**Work instruction:** When you reach the listing, restate it word for word, leaving nothing out.

(Data provided Opens)

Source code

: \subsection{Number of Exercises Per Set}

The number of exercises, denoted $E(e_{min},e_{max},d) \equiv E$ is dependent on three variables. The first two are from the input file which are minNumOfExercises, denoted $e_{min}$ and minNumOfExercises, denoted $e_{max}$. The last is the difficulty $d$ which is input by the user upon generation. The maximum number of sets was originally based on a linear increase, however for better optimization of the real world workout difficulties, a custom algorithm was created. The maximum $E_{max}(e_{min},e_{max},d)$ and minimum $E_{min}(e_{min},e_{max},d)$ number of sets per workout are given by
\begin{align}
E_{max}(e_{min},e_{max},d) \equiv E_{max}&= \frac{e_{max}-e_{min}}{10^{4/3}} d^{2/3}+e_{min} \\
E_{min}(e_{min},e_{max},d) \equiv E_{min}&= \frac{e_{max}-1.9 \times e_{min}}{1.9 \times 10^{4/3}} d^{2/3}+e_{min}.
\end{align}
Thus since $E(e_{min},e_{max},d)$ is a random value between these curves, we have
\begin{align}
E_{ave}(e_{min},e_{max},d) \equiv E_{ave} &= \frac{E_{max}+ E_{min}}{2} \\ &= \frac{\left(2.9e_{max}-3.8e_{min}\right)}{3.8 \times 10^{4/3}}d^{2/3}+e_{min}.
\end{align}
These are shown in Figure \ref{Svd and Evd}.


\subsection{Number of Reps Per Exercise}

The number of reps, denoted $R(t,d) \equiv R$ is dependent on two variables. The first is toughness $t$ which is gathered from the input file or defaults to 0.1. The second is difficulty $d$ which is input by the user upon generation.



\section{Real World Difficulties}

(Data provided Closes)

**Exercise solution:**
Source code

: \subsection{Number of Exercises Per Set}

The number of exercises, denoted $E(e_{min},e_{max},d) \equiv E$ is dependent on three variables. The first two are from the input file which are minNumOfExercises, denoted $e_{min}$ and minNumOfExercises, denoted $e_{max}$. The last is the difficulty $d$ which is input by the user upon generation. The maximum number of sets was originally based on a linear increase, however for better optimization of the real world workout difficulties, a custom algorithm was created. The maximum $E_{max}(e_{min},e_{max},d)$ and minimum $E_{min}(e_{min},e_{max},d)$ number of sets per workout are given by
\begin{align}
E_{max}(e_{min},e_{max},d) \equiv E_{max}&= \frac{e_{max}-e_{min}}{10^{4/3}} d^{2/3}+e_{min} \\
E_{min}(e_{min},e_{max},d) \equiv E_{min}&= \frac{e_{max}-1.9 \times e_{min}}{1.9 \times 10^{4/3}} d^{2/3}+e_{min}.
\end{align}
Thus since $E(e_{min},e_{max},d)$ is a random value between these curves, we have
\begin{align}
E_{ave}(e_{min},e_{max},d) \equiv E_{ave} &= \frac{E_{max}+ E_{min}}{2} \\ &= \frac{\left(2.9e_{max}-3.8e_{min}\right)}{3.8 \times 10^{4/3}}d^{2/3}+e_{min}.
\end{align}
These are shown in Figure \ref{Svd and Evd}.


\subsection{Number of Reps Per Exercise}

The number of reps, denoted $R(t,d) \equiv R$ is dependent on two variables. The first is toughness $t$ which is gathered from the input file or defaults to 0.1. The second is difficulty $d$ which is input by the user upon generation.



\section{Real World Difficulties}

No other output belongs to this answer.